Comments

Bobby March 8, 2013 1:44 PM

brilliant book. been reading it for about s week. quite a number of discussions and contentious issues covered in this blog are discussed. i particularly noted an example of screen capture malware. it is already happening.

Nick P March 8, 2013 6:28 PM

Awesome! There are few good resources on security engineering. I’m glad he makes this series free after a while. The first one was helpful long after it was free. I’m sure the second one will be the same.

Nick P March 8, 2013 8:13 PM

@ Bruce Schneier

From Ross Anderson’s Chapter 26:

“even years and 25,000 copies later, readers had reported 99 errors (and
I’d found a handful more myself while writing the second edition). Most were
typos: the sixteen errors of substance discovered so far include… two cryptographers’
names wrong (Bruce Schneier, who wrote the foreword, miraculously became
Prince Schneier
).”

A nice little laugh for me. Maybe he slipped and said what he really thought of you. 😉

Gweihir March 8, 2013 9:15 PM

Sorry, but I have to disagree. This is a terrible, terrible book. It is a weakly structured jumble of things with no strong underlying approach. It is very weak on conceptual level and does not succeed to put things into a larger perspective. While Bruce’s books are shorter and have less material, they always try to refer the larger context, the methods and what is important with regard to each subject or example and why. And that are the really important things.

Sure, it is entertaining to read, but if you really want to learn approaches, techniques and what is important and what not, it wastes your time. Worse, it can make you think that just knowing a large number of disconnected facts makes you a security expert. If you are already a security expert, I would classify it as “harmless fun”. If not, stay away!

Yes, I own it and was hugely disappointed. A good friend that is also a security expert completely shares my opinion. Entertaining on detail level, worse than worthless on the meta level.

That is not to say Anderson’s work is bad in general. I find his scientific papers usually quite interesting. But this Book is a failure.

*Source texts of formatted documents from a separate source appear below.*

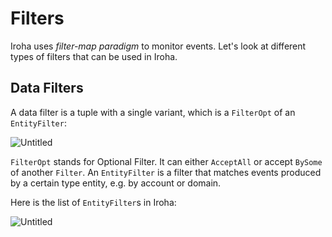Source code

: # Filters

Iroha uses _filter-map paradigm_ to monitor events. Let's look at different
types of filters that can be used in Iroha.

## Data Filters

A data filter is a tuple with a single variant, which is a `FilterOpt` of
an `EntityFilter`:

![Untitled](/img/data_filters.png)

`FilterOpt` stands for Optional Filter. It can either `AcceptAll` or accept
`BySome` of another `Filter`. An `EntityFilter` is a filter that matches
events produced by a certain type entity, e.g. by account or domain.

Here is the list of `EntityFilter`s in Iroha:

![Untitled](/img/entity_filters.png)
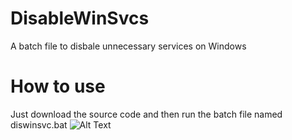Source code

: # DisableWinSvcs
A batch file to disbale unnecessary services on Windows

# How to use
Just download the source code and then run the batch file named diswinsvc.bat
![Alt Text](https://github.com/TigaxMT/Clevit/blob/master/img.png)
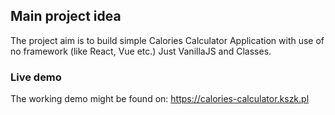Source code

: ## Main project idea

The project aim is to build simple Calories Calculator Application with use of no framework (like React, Vue etc.)
Just VanillaJS and Classes.

### Live demo

The working demo might be found on:
https://calories-calculator.kszk.pl
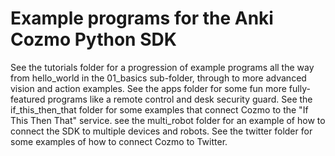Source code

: # Example programs for the Anki Cozmo Python SDK

See the tutorials folder for a progression of example programs all the way from hello_world in the 01_basics sub-folder, through to more advanced vision and action examples.
See the apps folder for some fun more fully-featured programs like a remote control and desk security guard.
See the if_this_then_that folder for some examples that connect Cozmo to the "If This Then That" service.
see the multi_robot folder for an example of how to connect the SDK to multiple devices and robots.
See the twitter folder for some examples of how to connect Cozmo to Twitter.

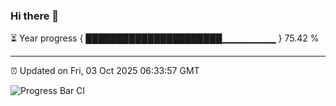 ### Hi there 👋

⏳ Year progress { ██████████████████████▁▁▁▁▁▁▁▁ } 75.42 %

---

⏰ Updated on Fri, 03 Oct 2025 06:33:57 GMT

![Progress Bar CI](https://github.com/ZhaoGui/ZhaoGui/workflows/Progress%20Bar%20CI/badge.svg)
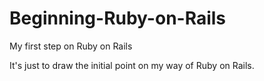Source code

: # Beginning-Ruby-on-Rails
My first step on Ruby on Rails

It's just to draw the initial point on my way of Ruby on Rails.
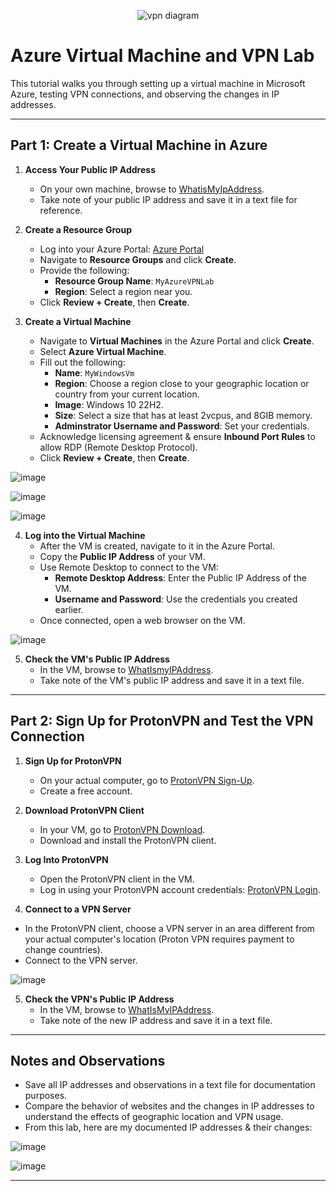 <p align="center">
<img src="https://i.imgur.com/r8S0B8F.png" alt="vpn diagram"/>
</p>

# Azure Virtual Machine and VPN Lab

This tutorial walks you through setting up a virtual machine in Microsoft Azure, testing VPN connections, and observing the changes in IP addresses. 

---

## Part 1: Create a Virtual Machine in Azure

1. **Access Your Public IP Address**
   - On your own machine, browse to [WhatisMyIpAddress](https://whatismyipaddress.com/).
   - Take note of your public IP address and save it in a text file for reference.

2. **Create a Resource Group**
   - Log into your Azure Portal: [Azure Portal](https://portal.azure.com/)
   - Navigate to **Resource Groups** and click **Create**.
   - Provide the following:
       - **Resource Group Name**: `MyAzureVPNLab`
       - **Region**: Select a region near you.
   - Click **Review + Create**, then **Create**.

3.  **Create a Virtual Machine**
      - Navigate to **Virtual Machines** in the Azure Portal and click **Create**.
      - Select **Azure Virtual Machine**.
      - Fill out the following:
          - **Name**: `MyWindowsVm`
          - **Region**: Choose a region close to your geographic location or country from your current location.
          - **Image**: Windows 10 22H2.
          - **Size**: Select a size that has at least 2vcpus, and 8GIB memory.
          - **Adminstrator Username and Password**: Set your credentials.
    - Acknowledge licensing agreement & ensure **Inbound Port Rules** to allow RDP (Remote Desktop Protocol).
     - Click **Review + Create**, then **Create**.

![image](https://github.com/Edwin387/vpn-lab/blob/main/shot%201.png?raw=true)

![image](https://github.com/Edwin387/vpn-lab/blob/main/shot%202.png?raw=true)

![image](https://github.com/Edwin387/vpn-lab/blob/main/shot%203.png?raw=true)

4. **Log into the Virtual Machine**
   - After the VM is created, navigate to it in the Azure Portal.
   - Copy the **Public IP Address** of your VM.
   - Use Remote Desktop to connect to the VM:
     - **Remote Desktop Address**: Enter the Public IP Address of the VM.
     - **Username and Password**: Use the credentials you created earlier.
    - Once connected, open a web browser on the VM.
     
![image](https://github.com/Edwin387/vpn-lab/blob/main/shot%204.png?raw=true)

5. **Check the VM's Public IP Address**
   - In the VM, browse to [WhatIsmyIPAddress](https://whatismyipaddress.com/).
   - Take note of the VM's public IP address and save it in a text file.

---

## Part 2: Sign Up for ProtonVPN and Test the VPN Connection

1. **Sign Up for ProtonVPN**
   - On your actual computer, go to [ProtonVPN Sign-Up](https://account.protonvpn.com/signup?plan=free&language=en).
   - Create a free account.

2. **Download ProtonVPN Client**
   - In your VM, go to [ProtonVPN Download](https://protonvpn.com/download/).
   - Download and install the ProtonVPN client.

3. **Log Into ProtonVPN**
   - Open the ProtonVPN client in the VM.
   - Log in using your ProtonVPN account credentials: [ProtonVPN Login](https://account.protonvpn.com/login).

4. **Connect to a VPN Server**
  - In the ProtonVPN client, choose a VPN server in an area different from your actual computer's location (Proton VPN requires payment to change countries).
- Connect to the VPN server. 

![image](https://github.com/Edwin387/vpn-lab/blob/main/shot%205.PNG?raw=true)

5. **Check the VPN's Public IP Address**
   - In the VM, browse to [WhatIsMyIPAddress](https://whatismyipaddress.com/).
   - Take note of the new IP address and save it in a text file.

---

## Notes and Observations

- Save all IP addresses and observations in a text file for documentation purposes.
- Compare the behavior of websites and the changes in IP addresses to understand the effects of geographic location and VPN usage.
- From this lab, here are my documented IP addresses & their changes:

![image](https://github.com/Edwin387/vpn-lab/blob/main/shot%206.png?raw=true)

![image](https://github.com/Edwin387/vpn-lab/blob/main/shot%207.png?raw=true)

---
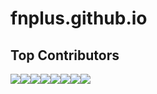 # fnplus.github.io

## Top Contributors

[![](https://sourcerer.io/fame/xlogix/fnplus/fnplus.github.io/images/0)](https://sourcerer.io/fame/xlogix/fnplus/fnplus.github.io/links/0)[![](https://sourcerer.io/fame/xlogix/fnplus/fnplus.github.io/images/1)](https://sourcerer.io/fame/xlogix/fnplus/fnplus.github.io/links/1)[![](https://sourcerer.io/fame/xlogix/fnplus/fnplus.github.io/images/2)](https://sourcerer.io/fame/xlogix/fnplus/fnplus.github.io/links/2)[![](https://sourcerer.io/fame/xlogix/fnplus/fnplus.github.io/images/3)](https://sourcerer.io/fame/xlogix/fnplus/fnplus.github.io/links/3)[![](https://sourcerer.io/fame/xlogix/fnplus/fnplus.github.io/images/4)](https://sourcerer.io/fame/xlogix/fnplus/fnplus.github.io/links/4)[![](https://sourcerer.io/fame/xlogix/fnplus/fnplus.github.io/images/5)](https://sourcerer.io/fame/xlogix/fnplus/fnplus.github.io/links/5)[![](https://sourcerer.io/fame/xlogix/fnplus/fnplus.github.io/images/6)](https://sourcerer.io/fame/xlogix/fnplus/fnplus.github.io/links/6)[![](https://sourcerer.io/fame/xlogix/fnplus/fnplus.github.io/images/7)](https://sourcerer.io/fame/xlogix/fnplus/fnplus.github.io/links/7)
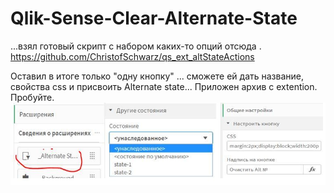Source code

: # Qlik-Sense-Clear-Alternate-State
...взял готовый скрипт с набором каких-то опций отсюда .
https://github.com/ChristofSchwarz/qs_ext_altStateActions

Оставил в итоге только "одну кнопку" ... сможете ей дать название, свойства css и присвоить Alternate state... Приложен архив с extention. Пробуйте.
<img src="./pic1.jpg">

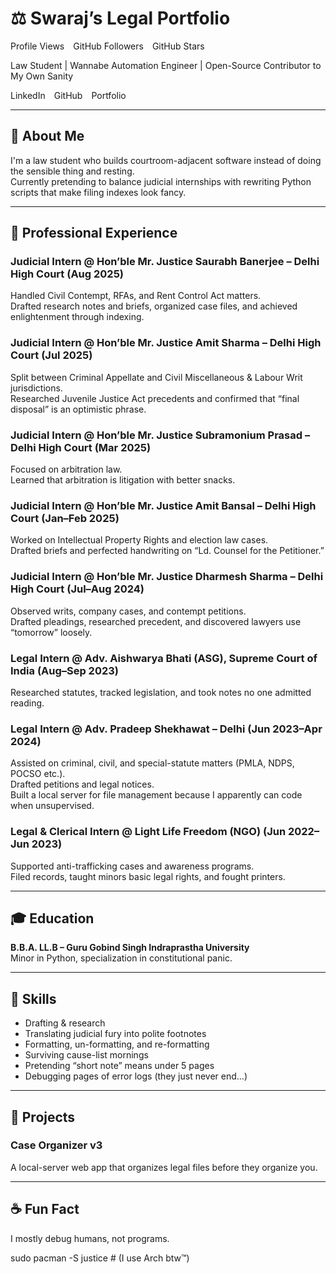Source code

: # ⚖️ Swaraj’s Legal Portfolio  

Profile Views GitHub Followers GitHub Stars  

Law Student | Wannabe Automation Engineer | Open-Source Contributor to My Own Sanity  

LinkedIn GitHub Portfolio  

---

## 🚀 About Me  

I'm a law student who builds courtroom-adjacent software instead of doing the sensible thing and resting.  
Currently pretending to balance judicial internships with rewriting Python scripts that make filing indexes look fancy.  

---

## 💼 Professional Experience  

### Judicial Intern @ Hon’ble Mr. Justice Saurabh Banerjee – Delhi High Court (Aug 2025)  
Handled Civil Contempt, RFAs, and Rent Control Act matters.  
Drafted research notes and briefs, organized case files, and achieved enlightenment through indexing.  

### Judicial Intern @ Hon’ble Mr. Justice Amit Sharma – Delhi High Court (Jul 2025)  
Split between Criminal Appellate and Civil Miscellaneous & Labour Writ jurisdictions.  
Researched Juvenile Justice Act precedents and confirmed that “final disposal” is an optimistic phrase.  

### Judicial Intern @ Hon’ble Mr. Justice Subramonium Prasad – Delhi High Court (Mar 2025)  
Focused on arbitration law.  
Learned that arbitration is litigation with better snacks.  

### Judicial Intern @ Hon’ble Mr. Justice Amit Bansal – Delhi High Court (Jan–Feb 2025)  
Worked on Intellectual Property Rights and election law cases.  
Drafted briefs and perfected handwriting on “Ld. Counsel for the Petitioner.”  

### Judicial Intern @ Hon’ble Mr. Justice Dharmesh Sharma – Delhi High Court (Jul–Aug 2024)  
Observed writs, company cases, and contempt petitions.  
Drafted pleadings, researched precedent, and discovered lawyers use “tomorrow” loosely.  

### Legal Intern @ Adv. Aishwarya Bhati (ASG), Supreme Court of India (Aug–Sep 2023)  
Researched statutes, tracked legislation, and took notes no one admitted reading.  

### Legal Intern @ Adv. Pradeep Shekhawat – Delhi (Jun 2023–Apr 2024)  
Assisted on criminal, civil, and special-statute matters (PMLA, NDPS, POCSO etc.).  
Drafted petitions and legal notices.  
Built a local server for file management because I apparently can code when unsupervised.  

### Legal & Clerical Intern @ Light Life Freedom (NGO) (Jun 2022–Jun 2023)  
Supported anti-trafficking cases and awareness programs.  
Filed records, taught minors basic legal rights, and fought printers.  

---

## 🎓 Education  

**B.B.A. LL.B – Guru Gobind Singh Indraprastha University**  
Minor in Python, specialization in constitutional panic.  

---

## 🧠 Skills  

- Drafting & research  
- Translating judicial fury into polite footnotes  
- Formatting, un-formatting, and re-formatting  
- Surviving cause-list mornings  
- Pretending “short note” means under 5 pages
- Debugging pages of error logs (they just never end...)

---

## 🧰 Projects  

### Case Organizer v3  
A local-server web app that organizes legal files before they organize you.  

---

## ☕ Fun Fact  

I mostly debug humans, not programs.  

sudo pacman -S justice  # (I use Arch btw™)
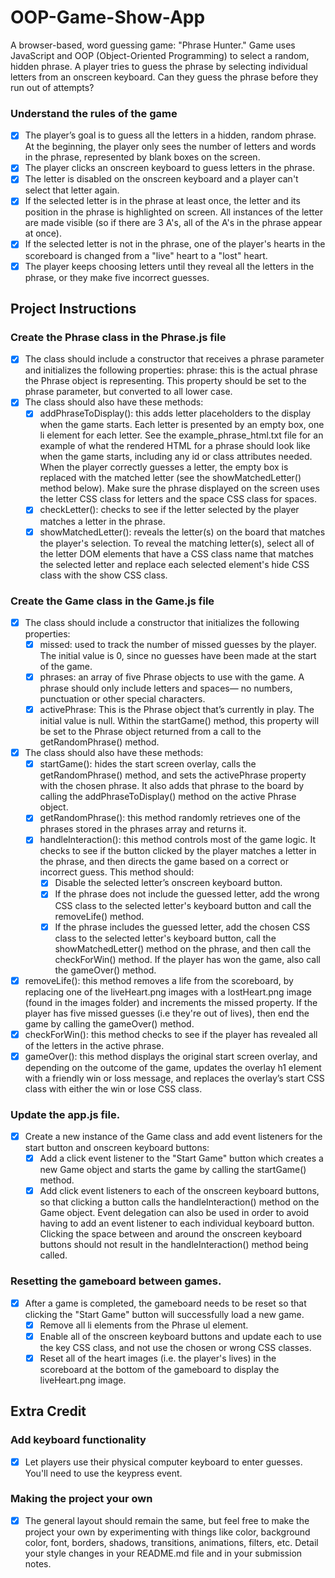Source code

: # OOP-Game-Show-App
A browser-based, word guessing game: "Phrase Hunter." Game uses JavaScript and OOP (Object-Oriented Programming) to select a random, hidden phrase. A player tries to guess the phrase by selecting individual letters from an onscreen keyboard. Can they guess the phrase before they run out of attempts?
### Understand the rules of the game
- [x] The player’s goal is to guess all the letters in a hidden, random phrase. At the beginning, the player only sees the number of letters and words in the phrase, represented by blank boxes on the screen.
- [x] The player clicks an onscreen keyboard to guess letters in the phrase.
- [x] The letter is disabled on the onscreen keyboard and a player can't select that letter again.
- [x] If the selected letter is in the phrase at least once, the letter and its position in the phrase is highlighted on screen. All instances of the letter are made visible (so if there are 3 A's, all of the A's in the phrase appear at once).
- [x] If the selected letter is not in the phrase, one of the player's hearts in the scoreboard is changed from a "live" heart to a "lost" heart.
- [x] The player keeps choosing letters until they reveal all the letters in the phrase, or they make five incorrect guesses.
## Project Instructions
### Create the Phrase class in the Phrase.js file
- [x] The class should include a constructor that receives a phrase parameter and initializes the following properties:
phrase: this is the actual phrase the Phrase object is representing. This property should be set to the phrase parameter, but converted to all lower case.
- [x] The class should also have these methods:
    - [x] addPhraseToDisplay(): this adds letter placeholders to the display when the game starts. Each letter is presented by an empty box, one li element for each letter. See the example_phrase_html.txt file for an example of what the rendered HTML for a phrase should look like when the game starts, including any id or class attributes needed. When the player correctly guesses a letter, the empty box is replaced with the matched letter (see the showMatchedLetter() method below). Make sure the phrase displayed on the screen uses the letter CSS class for letters and the space CSS class for spaces.
    - [x] checkLetter(): checks to see if the letter selected by the player matches a letter in the phrase.
    - [x] showMatchedLetter(): reveals the letter(s) on the board that matches the player's selection. To reveal the matching letter(s), select all of the letter DOM elements that have a CSS class name that matches the selected letter and replace each selected element's hide CSS class with the show CSS class.
### Create the Game class in the Game.js file
- [x] The class should include a constructor that initializes the following properties:
  - [x] missed: used to track the number of missed guesses by the player. The initial value is 0, since no guesses have been made at the start of the game.
  - [x] phrases: an array of five Phrase objects to use with the game. A phrase should only include letters and spaces— no numbers, punctuation or other special characters.
  - [x] activePhrase: This is the Phrase object that’s currently in play. The initial value is null. Within the startGame() method, this property will be set to the Phrase object returned from a call to the getRandomPhrase() method.
- [x] The class should also have these methods:
  - [x] startGame(): hides the start screen overlay, calls the getRandomPhrase() method, and sets the activePhrase property with the chosen phrase. It also adds that phrase to the board by calling the addPhraseToDisplay() method on the active Phrase object.
  - [x] getRandomPhrase(): this method randomly retrieves one of the phrases stored in the phrases array and returns it.
  - [x] handleInteraction(): this method controls most of the game logic. It checks to see if the button clicked by the player matches a letter in the phrase, and then directs the game based on a correct or incorrect guess. This method should:
    - [x] Disable the selected letter’s onscreen keyboard button.
    - [x] If the phrase does not include the guessed letter, add the wrong CSS class to the selected letter's keyboard button and call the removeLife() method.
    - [x] If the phrase includes the guessed letter, add the chosen CSS class to the selected letter's keyboard button, call the showMatchedLetter() method on the phrase, and then call the checkForWin() method. If the player has won the game, also call the gameOver() method.
- [x] removeLife(): this method removes a life from the scoreboard, by replacing one of the liveHeart.png images with a lostHeart.png image (found in the images folder) and increments the missed property. If the player has five missed guesses (i.e they're out of lives), then end the game by calling the gameOver() method.
- [x] checkForWin(): this method checks to see if the player has revealed all of the letters in the active phrase.
- [x] gameOver(): this method displays the original start screen overlay, and depending on the outcome of the game, updates the overlay h1 element with a friendly win or loss message, and replaces the overlay’s start CSS class with either the win or lose CSS class.
### Update the app.js file.
- [x] Create a new instance of the Game class and add event listeners for the start button and onscreen keyboard buttons:
  - [x] Add a click event listener to the "Start Game" button which creates a new Game object and starts the game by calling the startGame() method.
  - [x] Add click event listeners to each of the onscreen keyboard buttons, so that clicking a button calls the handleInteraction() method on the Game object. Event delegation can also be used in order to avoid having to add an event listener to each individual keyboard button. Clicking the space between and around the onscreen keyboard buttons should not result in the handleInteraction() method being called.
### Resetting the gameboard between games.
- [x] After a game is completed, the gameboard needs to be reset so that clicking the "Start Game" button will successfully load a new game.
  - [x] Remove all li elements from the Phrase ul element.
  - [x] Enable all of the onscreen keyboard buttons and update each to use the key CSS class, and not use the chosen or wrong CSS classes.
  - [x] Reset all of the heart images (i.e. the player's lives) in the scoreboard at the bottom of the gameboard to display the liveHeart.png image.

## Extra Credit
### Add keyboard functionality
- [x] Let players use their physical computer keyboard to enter guesses. You'll need to use the keypress event.
### Making the project your own
- [x] The general layout should remain the same, but feel free to make the project your own by experimenting with things like color, background color, font, borders, shadows, transitions, animations, filters, etc.
Detail your style changes in your README.md file and in your submission notes.

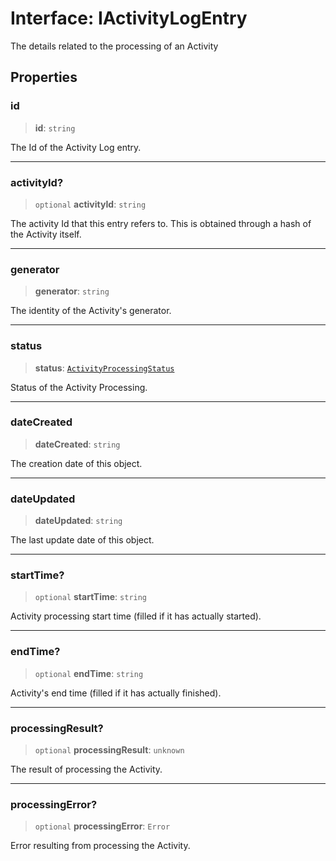 # Interface: IActivityLogEntry

The details related to the processing of an Activity

## Properties

### id

> **id**: `string`

The Id of the Activity Log entry.

***

### activityId?

> `optional` **activityId**: `string`

The activity Id that this entry refers to. This is obtained through a hash of the Activity itself.

***

### generator

> **generator**: `string`

The identity of the Activity's generator.

***

### status

> **status**: [`ActivityProcessingStatus`](../type-aliases/ActivityProcessingStatus.md)

Status of the Activity Processing.

***

### dateCreated

> **dateCreated**: `string`

The creation date of this object.

***

### dateUpdated

> **dateUpdated**: `string`

The last update date of this object.

***

### startTime?

> `optional` **startTime**: `string`

Activity processing start time (filled if it has actually started).

***

### endTime?

> `optional` **endTime**: `string`

Activity's end time (filled if it has actually finished).

***

### processingResult?

> `optional` **processingResult**: `unknown`

The result of processing the Activity.

***

### processingError?

> `optional` **processingError**: `Error`

Error resulting from processing the Activity.
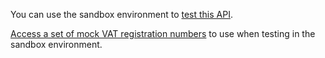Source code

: You can use the sandbox environment to [test this API](https://developer.service.hmrc.gov.uk/api-documentation/docs/testing).

[Access a set of mock VAT registration numbers](https://github.com/hmrc/vat-registered-companies-api/tree/master/public/api/conf/1.0/test-data) to use when testing in the sandbox environment. 

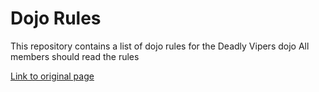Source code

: Dojo Rules
==========

This repository contains a list of dojo rules for the Deadly Vipers dojo
All members should read the rules

[Link to original page]("https://github.com/deadlyvipers")
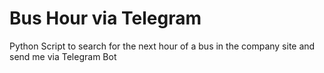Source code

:# Bus Hour via Telegram
Python Script to search for the next hour of a bus in the company site and send me via Telegram Bot
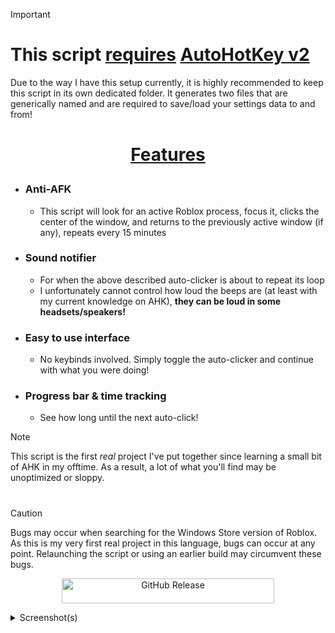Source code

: > [!IMPORTANT]
> # This script **<ins>requires</ins>** [AutoHotKey v2](https://instagitkbs.cfd/?c2617piuw1h6c8b)
> Due to the way I have this setup currently, it is highly recommended to keep this script in its own dedicated folder. It generates two files that are generically named and are required to save/load your settings data to and from!
# <p align=center><ins>**Features**</ins></p>
- ### Anti-AFK
  - This script will look for an active Roblox process, focus it, clicks the center of the window, and returns to the previously active window (if any), repeats every 15 minutes
- ### Sound notifier
  - For when the above described auto-clicker is about to repeat its loop
  - I unfortunately cannot control how loud the beeps are (at least with my current knowledge on AHK), **they can be loud in some headsets/speakers!**
- ### Easy to use interface
  - No keybinds involved. Simply toggle the auto-clicker and continue with what you were doing!
- ### Progress bar & time tracking
  - See how long until the next auto-click!
> [!NOTE]
> This script is the first *real* project I've put together since learning a small bit of AHK in my offtime. As a result, a lot of what you'll find may be unoptimized or sloppy.

<!-- ################## -->
#
> [!CAUTION]
> Bugs may occur when searching for the Windows Store version of Roblox.
> As this is my very first real project in this language, bugs can occur at any point. Relaunching the script or using an earlier build may circumvent these bugs.

<p align="center"><a href="https://instagitkbs.cfd/?acdisibyunrn77y">
  <img alt="GitHub Release" src="https://img.shields.io/github/v/release/WoahItsJeebus/Roblox-Anti-AFK?sort=semver&display_name=tag&style=plastic&label=Download%20Latest" height="40" width="340">
</a></p>

<details><summary>Screenshot(s)</summary>
  <p align="center">
    <img src="https://github.com/user-attachments/assets/a371f014-856a-4882-81da-074cb1644bc6">
  </p>
</details>

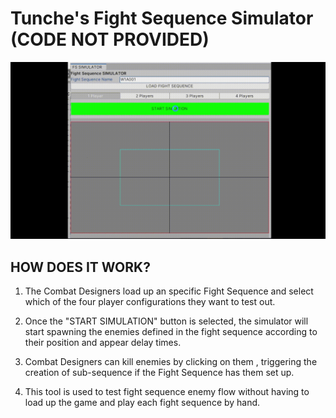 # Tunche's Fight Sequence Simulator (CODE NOT PROVIDED)
![FSCreator](/Images/FSTester.gif)

## HOW DOES IT WORK?
1. The Combat Designers load up an specific Fight Sequence and select which of the four player configurations they want to test out.

2. Once the "START SIMULATION" button is selected, the simulator will start spawning the enemies defined in the fight sequence according to their position and appear delay times.

3. Combat Designers can kill enemies by clicking on them , triggering the creation of sub-sequence if the Fight Sequence has them set up.

4. This tool is used to test fight sequence enemy flow without having to load up the game and play each fight sequence by hand.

Nick P March 9, 2013 10:28 AM

@ Gweihir

“Sorry, but I have to disagree. This is a terrible, terrible book. It is a weakly structured jumble of things with no strong underlying approach. It is very weak on conceptual level and does not succeed to put things into a larger perspective.”

I mostly agree with that. When I read the first edition, I thought it was many different fragments thrown together from a number of subsections of security engineering. However, the content gave plenty of useful advice that I didn’t see in many other often referenced books.

Another thing missing from many detailed, how-to type books is good examples. I mean, they’ll usually have a few anecdotes but this book has more in number and quality of analysis. It also covers issues such as emanation security that many books neglect. (I still regularly meet people in security that have never heard of TEMPEST or power analysis.)

It’s certainly not the book to end all others. It still has value and being free makes the value equation even better.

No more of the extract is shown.